If two months ago you'd paid $500 for a Rebel T2i...and if you could buy a new-ish 60D for $700, would you make the switch? 

I'm wondering if it's worth trying to get my wife on board with another expense.


----------



## jaomul (Dec 2, 2011)

Depends how scared I was of my wife


----------



## mrelsewhere (Dec 2, 2011)

For the money, I get a pro-DSLR with 9 cross-type AF points  (instead of only one, so it grabs focus better in difficult situations),  longer battery life, faster shutter speed, wonderfully pleasant shutter  sound, and a flip-out screen.
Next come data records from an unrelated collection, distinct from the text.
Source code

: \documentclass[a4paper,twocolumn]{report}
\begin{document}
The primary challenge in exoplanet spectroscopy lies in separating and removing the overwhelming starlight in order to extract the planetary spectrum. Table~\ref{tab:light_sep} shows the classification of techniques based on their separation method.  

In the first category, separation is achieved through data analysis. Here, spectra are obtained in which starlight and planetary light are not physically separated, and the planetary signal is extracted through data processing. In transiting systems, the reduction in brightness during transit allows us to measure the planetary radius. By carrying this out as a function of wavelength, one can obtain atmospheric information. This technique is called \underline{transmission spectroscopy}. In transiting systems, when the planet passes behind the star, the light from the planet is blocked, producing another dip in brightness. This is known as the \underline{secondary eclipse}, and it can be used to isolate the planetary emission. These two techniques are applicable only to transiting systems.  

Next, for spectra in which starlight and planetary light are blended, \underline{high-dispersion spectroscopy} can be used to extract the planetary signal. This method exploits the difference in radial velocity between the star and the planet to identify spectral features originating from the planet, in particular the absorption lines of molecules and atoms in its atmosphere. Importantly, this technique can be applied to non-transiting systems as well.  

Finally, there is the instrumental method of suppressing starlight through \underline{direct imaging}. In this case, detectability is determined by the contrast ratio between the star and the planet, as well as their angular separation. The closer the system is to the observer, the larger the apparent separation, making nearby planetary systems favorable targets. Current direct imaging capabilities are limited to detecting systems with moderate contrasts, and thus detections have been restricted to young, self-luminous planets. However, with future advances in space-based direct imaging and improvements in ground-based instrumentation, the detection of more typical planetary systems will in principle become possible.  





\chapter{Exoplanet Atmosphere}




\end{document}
I'm just wondering if the upgrade is worth $200... Anyone with a 60D out there?


----------



## jaomul (Dec 2, 2011)

If you can upgrade for 200 go for it. I have the 550D and 50D. I prefer the 550D for image quality but the 50D is better for getting focus and in its general performance ability. The 60D is basically a 50D with video and the 18mp sensor that is in your 550D. You know what image quality to expect already but the focus and faster fps will more than likely give you more keepers than the 550D (which to be fair is a great camera also). It will be said that the 60D is a downgrade due the lighter body (not magnesium) and the loss of Micro adjust and the pc sync.It also has slightly less fps at 5 instead of 6 but if your an enthusiast and not pro (like myself) 5 will be more than enough. If any of these specs are urgent for you look at something different but having experience with your 550d and the 50d and realising the 60d is supposedly the best of both 200 is a small premium to pay for the upgrade


----------



## mrelsewhere (Dec 2, 2011)

Thanks, jaomul! It's really helpful to hear from someone who's had both.
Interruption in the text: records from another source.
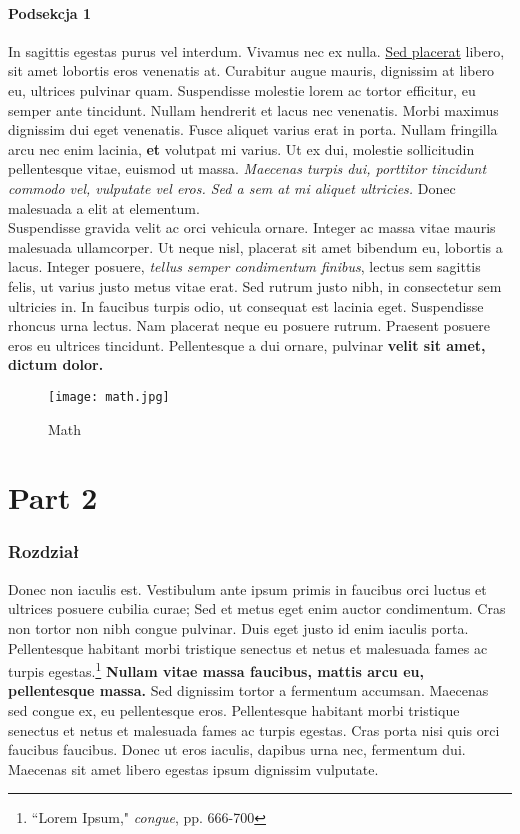 \documentclass[12pt,a4paper]{article}
\begin{document}
	\subsection{Podsekcja 1}
	\label{Podsekcja 1}
	In sagittis egestas purus vel interdum. Vivamus nec ex nulla. \underline{Sed placerat}  libero, sit amet lobortis eros venenatis at. Curabitur augue mauris, dignissim at libero eu, ultrices pulvinar quam. Suspendisse molestie lorem ac tortor efficitur, eu semper ante tincidunt. Nullam hendrerit et lacus nec venenatis. Morbi maximus dignissim dui eget venenatis. Fusce aliquet varius erat in porta. Nullam fringilla arcu nec enim lacinia, \textbf{et} volutpat mi varius. Ut ex dui, molestie sollicitudin pellentesque vitae, euismod ut massa. \textit{Maecenas turpis dui, porttitor tincidunt commodo vel, vulputate vel eros. Sed a sem at mi aliquet ultricies.} Donec malesuada a elit at elementum. \\Suspendisse gravida velit ac orci vehicula ornare. Integer ac massa vitae mauris malesuada ullamcorper. Ut neque nisl, placerat sit amet bibendum eu, lobortis a lacus. Integer posuere, \textit{tellus semper condimentum finibus}, lectus sem sagittis felis, ut varius justo metus vitae erat. Sed rutrum justo nibh, in consectetur sem ultricies in. In faucibus turpis odio, ut consequat est lacinia eget. Suspendisse rhoncus urna lectus. Nam placerat neque eu posuere rutrum. Praesent posuere eros eu ultrices tincidunt. Pellentesque a dui ornare, pulvinar  \textbf{velit sit amet, dictum dolor.}
	\begin{figure}[H]
		\centering
		\texttt{[image: math.jpg]}
		\caption{Math}
		\label{fig: Math}
	\end{figure}
	
	\part{Part 2}
	\section{Rozdział}

	Donec non iaculis est. Vestibulum ante ipsum primis in faucibus orci luctus et ultrices posuere cubilia curae; Sed et metus eget enim auctor condimentum. Cras non tortor non nibh congue pulvinar. Duis eget justo id enim iaculis porta. Pellentesque habitant morbi tristique senectus et netus et malesuada fames ac turpis egestas.\footnote{``Lorem Ipsum," \emph{congue}, pp. 666-700} \textbf{Nullam vitae massa faucibus, mattis arcu eu, pellentesque massa.} Sed dignissim tortor a fermentum accumsan. Maecenas sed congue ex, eu pellentesque eros. Pellentesque habitant morbi tristique senectus et netus et malesuada fames ac turpis egestas. Cras porta nisi quis orci faucibus faucibus. Donec ut eros iaculis, dapibus urna nec, fermentum dui. Maecenas sit amet libero egestas ipsum dignissim vulputate. 
 
\end{document}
Here's a comparison of the two cameras... It's interesting to note that the website recommends the T2i, but users recommend the 60D. 
Canon 60D vs T2i


----------



## jaomul (Dec 2, 2011)

I suppose a website will take cost into consideration also so may favour the lower price camera at this comparison. Just note I have the 550 and 50 and only ever saw the 60d in use with a friend, but as I said the 50D has most specs of the 60D so I think from that I can make a fair comparison. Also it will cost you 200 plus the cost of a bunch of flowers for the boss, take care


----------



## ronjohn (Dec 2, 2011)

wait are 60Ds that cheap now? I thought they were like 1k+.


----------



## mrelsewhere (Dec 2, 2011)

ronjohn said:


> wait are 60Ds that cheap now? I thought they were like 1k+.



TIP: Canon refurbished store - use coupon code "Holiday" (15% off today only!) and "Ship11" (for $5 shipping)
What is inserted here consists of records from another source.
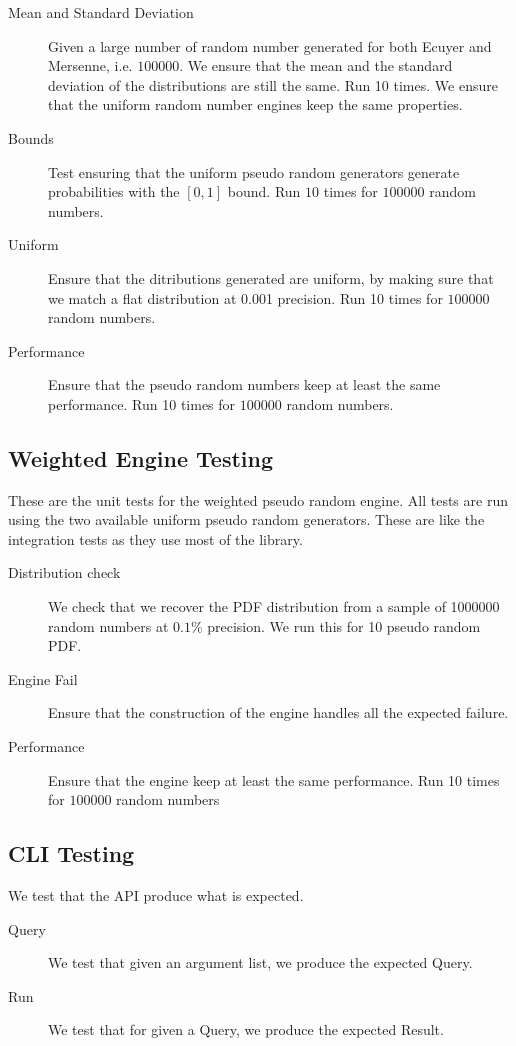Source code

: \documentclass[12pt,a4paper,article]{memoir} %
\begin{document}
\begin{description}
	\item [Mean and Standard Deviation]
		Given a large number of random number generated for
		both Ecuyer and Mersenne, i.e. $100000$.
		We ensure that the mean and the standard deviation 
		of the distributions are still the same. Run 10 times.
		We ensure that the uniform random number engines keep
		the same properties.
	\item [Bounds]
		Test ensuring that the uniform pseudo random generators
		generate probabilities with the $[0, 1]$ bound.
		Run $10$ times for $100000$ random numbers.
	\item [Uniform]
		Ensure that the ditributions generated are uniform,
		by making sure that we match a flat distribution at 0.001
		precision.
		Run 10 times for $100000$ random numbers.
	\item [Performance]
		Ensure that the pseudo random numbers keep at
		least the same performance.
		Run 10 times for $100000$ random numbers.
\end{description}

\subsection{Weighted Engine Testing} 
These are the unit tests for the weighted pseudo random engine.
All tests are run using the two available uniform pseudo random
generators. 
These are like the integration tests as they use most of the library.
\begin{description}
	\item [Distribution check]
		We check that we recover the PDF distribution from
		a sample of 1000000 random numbers at $0.1\%$ precision.
		We run this for 10 pseudo random PDF.
	\item [Engine Fail]
		Ensure that the construction of the engine 
		handles all the expected failure.
	\item [Performance]
		Ensure that the engine keep at least the same performance.
		Run 10 times for $100000$ random  numbers	
\end{description}	

\subsection{CLI Testing}
We test that the API produce what is expected.
\begin{description}
	\item [Query]
	We test that given an argument list, we produce the expected
	Query.
	\item[Run]
	We test that for given a Query, we produce the expected Result.
\end{description}
\end{document}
Just bought a 60D for $727 total (w/ tax and shipping).

Of course, now I have to watch "Crazy, Stupid Love" with the wife...


----------



## MLeeK (Dec 2, 2011)

Upgrade worth it? yes. 
Purchasing a second camera? I don't know... it depends upon you.


----------



## Mike K (Dec 3, 2011)

mrelsewhere said:


> For the money, I get a pro-DSLR with 9 cross-type AF points  (instead of only one, so it grabs focus better in difficult situations),  longer battery life, faster shutter speed, wonderfully pleasant shutter  sound, and a flip-out screen.
> 
> I'm just wondering if the upgrade is worth $200... Anyone with a 60D out there?



I've got a 60D and my wife has a T1i. Big upgrade in image quality and user/control friendlyness. I just completed an evening photo class where we shared our work each week and the other students (mostly with some Rebel or other) were always impressed with the color and image quality of my shots.

YMMV.


----------